P.S. Are you going to be starting a Pre-order for Hun 2.0 soon?

I once had an engineering professor who told what is probably an apocryphal story of a mechanical engineering professor back in the 1950s who kept an aquarium with goldfish in the lab. To pass the course, you had to build one device that added value to the aquarium (light, heat, pump, feeder, whatever) and leave it running for one week unattended. There was only one requirement to pass: “Don’t kill the fish.”

Like I said, probably not a true story, but it made the point. We used to run DKTF tests on new systems/devices in beta…could it run hands off for a week with no catastrophic failures.

I suggest giving a plastic toy fish to everyone who decides how the engineering budget gets spent, and then to all the engineers, as a reminder that “reliable” doesn’t mean the same thing as “will work OK again if you reinstall.”
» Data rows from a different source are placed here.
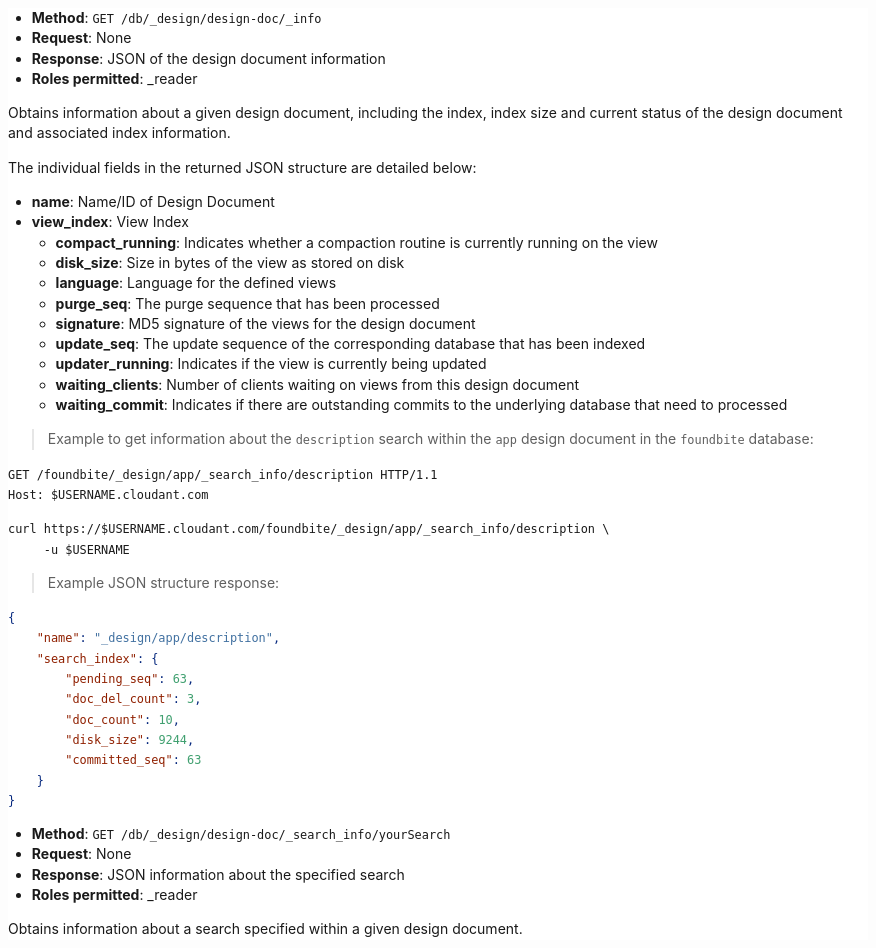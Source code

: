 -   **Method**: `GET /db/_design/design-doc/_info`
-   **Request**: None
-   **Response**: JSON of the design document information
-   **Roles permitted**: \_reader

Obtains information about a given design document, including the index, index size and current status of the design document and associated index information.

The individual fields in the returned JSON structure are detailed below:

-   **name**: Name/ID of Design Document
-   **view\_index**: View Index
    -   **compact\_running**: Indicates whether a compaction routine is currently running on the view
    -   **disk\_size**: Size in bytes of the view as stored on disk
    -   **language**: Language for the defined views
    -   **purge\_seq**: The purge sequence that has been processed
    -   **signature**: MD5 signature of the views for the design document
    -   **update\_seq**: The update sequence of the corresponding database that has been indexed
    -   **updater\_running**: Indicates if the view is currently being updated
    -   **waiting\_clients**: Number of clients waiting on views from this design document
    -   **waiting\_commit**: Indicates if there are outstanding commits to the underlying database that need to processed

> Example to get information about the `description` search within the `app` design document in the `foundbite` database:

```http
GET /foundbite/_design/app/_search_info/description HTTP/1.1
Host: $USERNAME.cloudant.com
```

```shell
curl https://$USERNAME.cloudant.com/foundbite/_design/app/_search_info/description \
     -u $USERNAME
```

> Example JSON structure response:

```json
{
	"name": "_design/app/description",
	"search_index": {
		"pending_seq": 63,
		"doc_del_count": 3,
		"doc_count": 10,
		"disk_size": 9244,
		"committed_seq": 63
	}
}
```

-   **Method**: `GET /db/_design/design-doc/_search_info/yourSearch`
-   **Request**: None
-   **Response**: JSON information about the specified search
-   **Roles permitted**: \_reader

Obtains information about a search specified within a given design document.
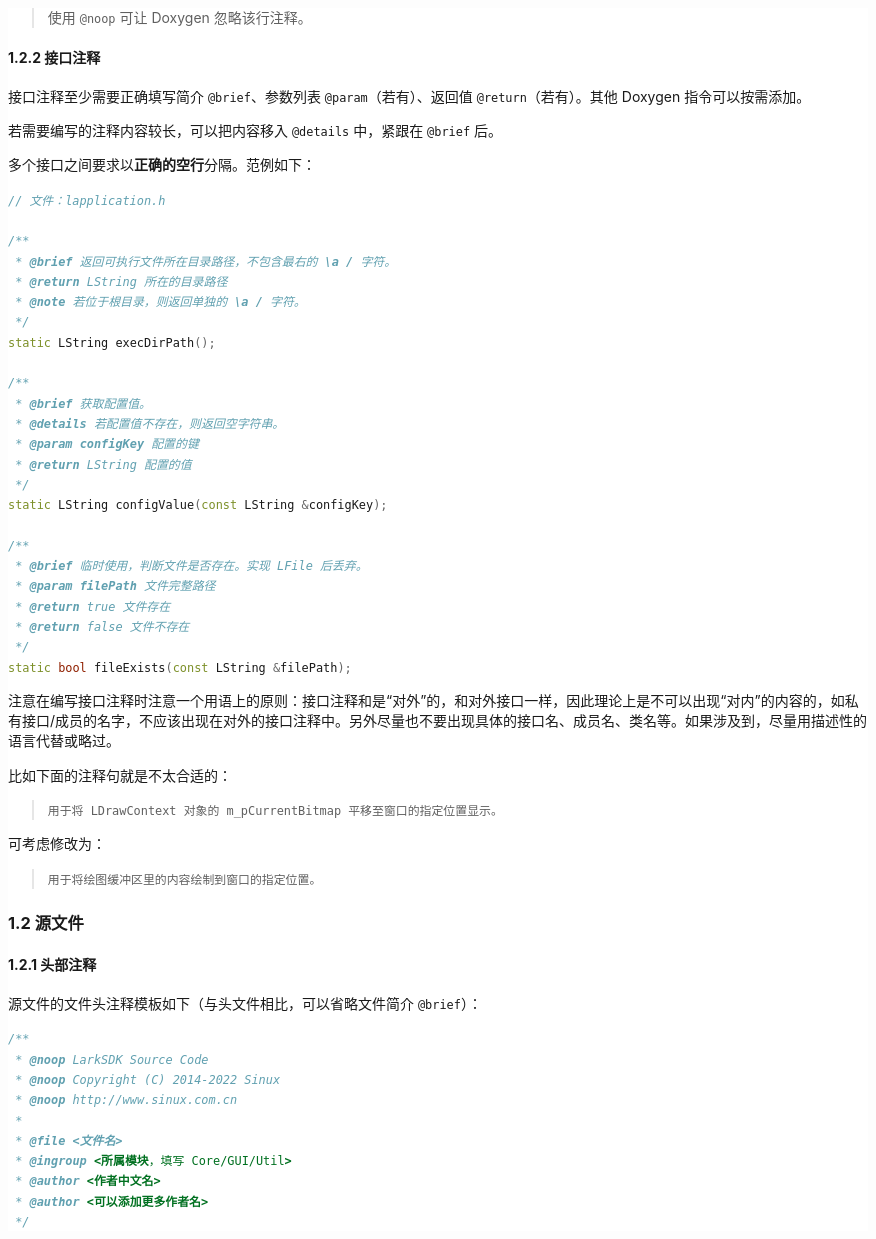 > 使用 `@noop` 可让 Doxygen 忽略该行注释。

#### 1.2.2 接口注释

接口注释至少需要正确填写简介 `@brief`、参数列表 `@param`（若有）、返回值 `@return`（若有）。其他 Doxygen 指令可以按需添加。

若需要编写的注释内容较长，可以把内容移入 `@details` 中，紧跟在 `@brief` 后。

多个接口之间要求以**正确的空行**分隔。范例如下：

```cpp
// 文件：lapplication.h

/**
 * @brief 返回可执行文件所在目录路径，不包含最右的 \a / 字符。
 * @return LString 所在的目录路径
 * @note 若位于根目录，则返回单独的 \a / 字符。
 */
static LString execDirPath();

/**
 * @brief 获取配置值。
 * @details 若配置值不存在，则返回空字符串。
 * @param configKey 配置的键
 * @return LString 配置的值
 */
static LString configValue(const LString &configKey);

/**
 * @brief 临时使用，判断文件是否存在。实现 LFile 后丢弃。
 * @param filePath 文件完整路径
 * @return true 文件存在
 * @return false 文件不存在
 */
static bool fileExists(const LString &filePath);
```

注意在编写接口注释时注意一个用语上的原则：接口注释和是“对外”的，和对外接口一样，因此理论上是不可以出现“对内”的内容的，如私有接口/成员的名字，不应该出现在对外的接口注释中。另外尽量也不要出现具体的接口名、成员名、类名等。如果涉及到，尽量用描述性的语言代替或略过。

比如下面的注释句就是不太合适的：

> `用于将 LDrawContext 对象的 m_pCurrentBitmap 平移至窗口的指定位置显示。`

可考虑修改为：

> `用于将绘图缓冲区里的内容绘制到窗口的指定位置。`

### 1.2 源文件

#### 1.2.1 头部注释

源文件的文件头注释模板如下（与头文件相比，可以省略文件简介 `@brief`）：

```cpp
/**
 * @noop LarkSDK Source Code
 * @noop Copyright (C) 2014-2022 Sinux
 * @noop http://www.sinux.com.cn
 *
 * @file <文件名>
 * @ingroup <所属模块，填写 Core/GUI/Util>
 * @author <作者中文名>
 * @author <可以添加更多作者名>
 */
 ```
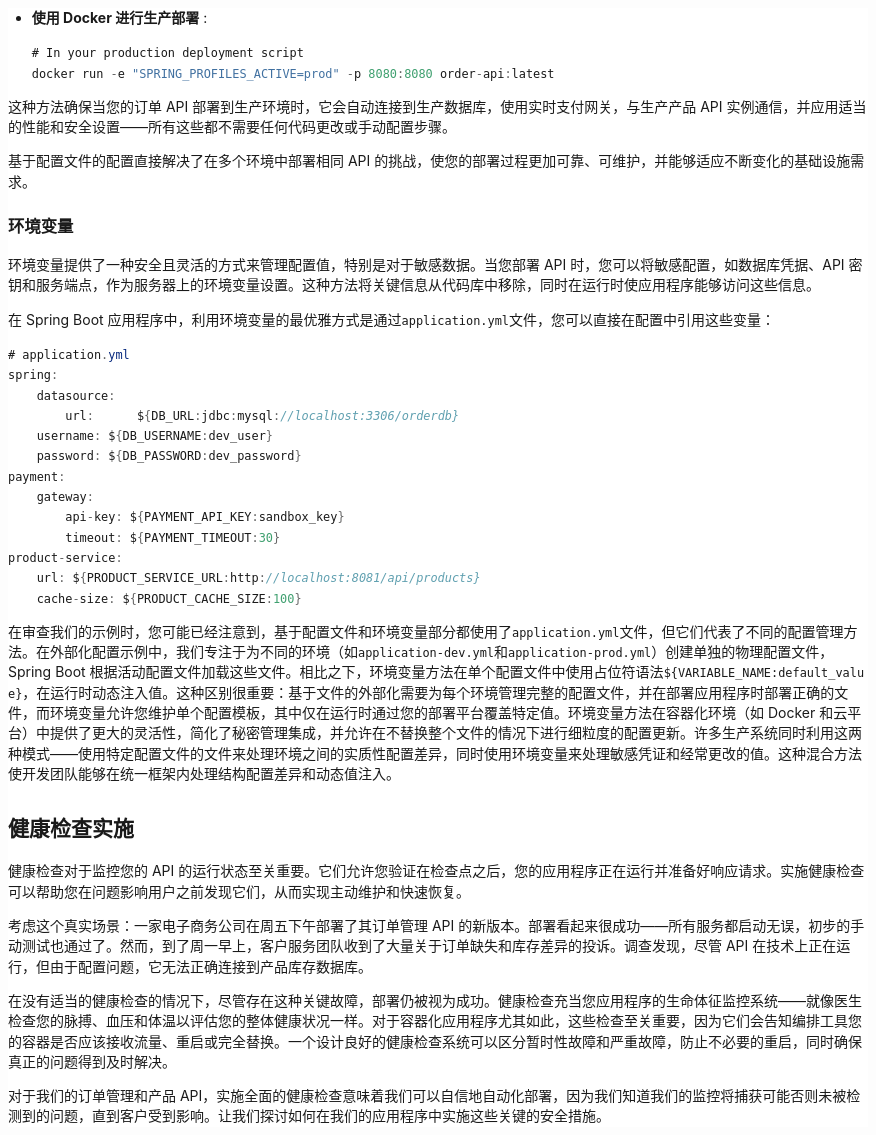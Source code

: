 +   **使用 Docker 进行生产部署** :

    ```java
    # In your production deployment script
    docker run -e "SPRING_PROFILES_ACTIVE=prod" -p 8080:8080 order-api:latest 
    ```

这种方法确保当您的订单 API 部署到生产环境时，它会自动连接到生产数据库，使用实时支付网关，与生产产品 API 实例通信，并应用适当的性能和安全设置——所有这些都不需要任何代码更改或手动配置步骤。

基于配置文件的配置直接解决了在多个环境中部署相同 API 的挑战，使您的部署过程更加可靠、可维护，并能够适应不断变化的基础设施需求。

### 环境变量

环境变量提供了一种安全且灵活的方式来管理配置值，特别是对于敏感数据。当您部署 API 时，您可以将敏感配置，如数据库凭据、API 密钥和服务端点，作为服务器上的环境变量设置。这种方法将关键信息从代码库中移除，同时在运行时使应用程序能够访问这些信息。

在 Spring Boot 应用程序中，利用环境变量的最优雅方式是通过`application.yml`文件，您可以直接在配置中引用这些变量：

```java
# application.yml
spring:
    datasource:
        url:      ${DB_URL:jdbc:mysql://localhost:3306/orderdb}
    username: ${DB_USERNAME:dev_user}
    password: ${DB_PASSWORD:dev_password}
payment:
    gateway:
        api-key: ${PAYMENT_API_KEY:sandbox_key}
        timeout: ${PAYMENT_TIMEOUT:30}
product-service:
    url: ${PRODUCT_SERVICE_URL:http://localhost:8081/api/products}
    cache-size: ${PRODUCT_CACHE_SIZE:100} 
```

在审查我们的示例时，您可能已经注意到，基于配置文件和环境变量部分都使用了`application.yml`文件，但它们代表了不同的配置管理方法。在外部化配置示例中，我们专注于为不同的环境（如`application-dev.yml`和`application-prod.yml`）创建单独的物理配置文件，Spring Boot 根据活动配置文件加载这些文件。相比之下，环境变量方法在单个配置文件中使用占位符语法`${VARIABLE_NAME:default_value}`，在运行时动态注入值。这种区别很重要：基于文件的外部化需要为每个环境管理完整的配置文件，并在部署应用程序时部署正确的文件，而环境变量允许您维护单个配置模板，其中仅在运行时通过您的部署平台覆盖特定值。环境变量方法在容器化环境（如 Docker 和云平台）中提供了更大的灵活性，简化了秘密管理集成，并允许在不替换整个文件的情况下进行细粒度的配置更新。许多生产系统同时利用这两种模式——使用特定配置文件的文件来处理环境之间的实质性配置差异，同时使用环境变量来处理敏感凭证和经常更改的值。这种混合方法使开发团队能够在统一框架内处理结构配置差异和动态值注入。

## 健康检查实施

健康检查对于监控您的 API 的运行状态至关重要。它们允许您验证在检查点之后，您的应用程序正在运行并准备好响应请求。实施健康检查可以帮助您在问题影响用户之前发现它们，从而实现主动维护和快速恢复。

考虑这个真实场景：一家电子商务公司在周五下午部署了其订单管理 API 的新版本。部署看起来很成功——所有服务都启动无误，初步的手动测试也通过了。然而，到了周一早上，客户服务团队收到了大量关于订单缺失和库存差异的投诉。调查发现，尽管 API 在技术上正在运行，但由于配置问题，它无法正确连接到产品库存数据库。

在没有适当的健康检查的情况下，尽管存在这种关键故障，部署仍被视为成功。健康检查充当您应用程序的生命体征监控系统——就像医生检查您的脉搏、血压和体温以评估您的整体健康状况一样。对于容器化应用程序尤其如此，这些检查至关重要，因为它们会告知编排工具您的容器是否应该接收流量、重启或完全替换。一个设计良好的健康检查系统可以区分暂时性故障和严重故障，防止不必要的重启，同时确保真正的问题得到及时解决。

对于我们的订单管理和产品 API，实施全面的健康检查意味着我们可以自信地自动化部署，因为我们知道我们的监控将捕获可能否则未被检测到的问题，直到客户受到影响。让我们探讨如何在我们的应用程序中实施这些关键的安全措施。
The first priority of any home automation system should be the simplest:
Don’t Kill the Fish.

5 Likes

@JDRoberts. Love the story. I heard something similar. I am still here, so that means that my house didn’t kill me. That said, it’s the miner but still useful parts of ST platform failing which drives me up the wall.

1 Like

Thanks for this. I’ve now got a scheduler monitoring app named “Don’t Kill The Fish” running to give support some feedback. This way I can keep restarting my important apps but still have something that can be an acceptable SSDS casualty. =)

It displays your image if everything is ok and switches to this if it’s not:

3 Likes

Seems to be some cross-posting going on…

Had another random fail overnight. Visible in the “Weather Station” device - did not update after a while:

Weather station does this:

runPeriodically(3600, poll)

And you can see it just stop last night (I kicked it this afternoon when the wife called and said lights were turning on for no reason - because the lights thought it was dark out!)

I’ve added a subscription to sunrise/sunset which resets the runPeriodically() call.

I’ve got an open ticket with ST support regarding an issue I’m having with my weather station app not updating with manually refreshing it. What’s interesting is the support person didn’t think this scheduler issue is related. He also suggested I reinstall the weather station app to get it working again. Although I won’t be surprised reinstalling would get it working, I find that solution to be sub-optimal…sigh. :disappointed:

2 Likes

RIP, The Fish.

That said, I’ve been talking to Aaron and was able to give him some statistics on when and how often my SmartApps are getting struck by SSDS as well as a couple of cases of apps currently in a dead state so they can do a post-mortem.

Here’s hoping that information is useful and helps them track this down.

8 Likes

That is hilarious. I like your style.

The Hue fish is dead at my house. :frowning:

Failed for a few days (listed as “inactive” by the hub, Big Switch failed). Refreshed Hue Connect. Ran for about 24 hours, then failed again.

But the Hues work great with IFTTT, a couple of third party apps, Beecon+, and the native Hue app. It’s only ST that can’t maintain the connection.

2 Likes

And it’s apparently contagious.

After months of consist though not perfect performance, my Hues controlled via SmartThings now fails more often than not.

And they work fine via Hue App and Echo.

Look… I’m perfectly willing to hunker down for a month or 2 or 3 and figure this out. But not for free. And not for Hot Pockets either.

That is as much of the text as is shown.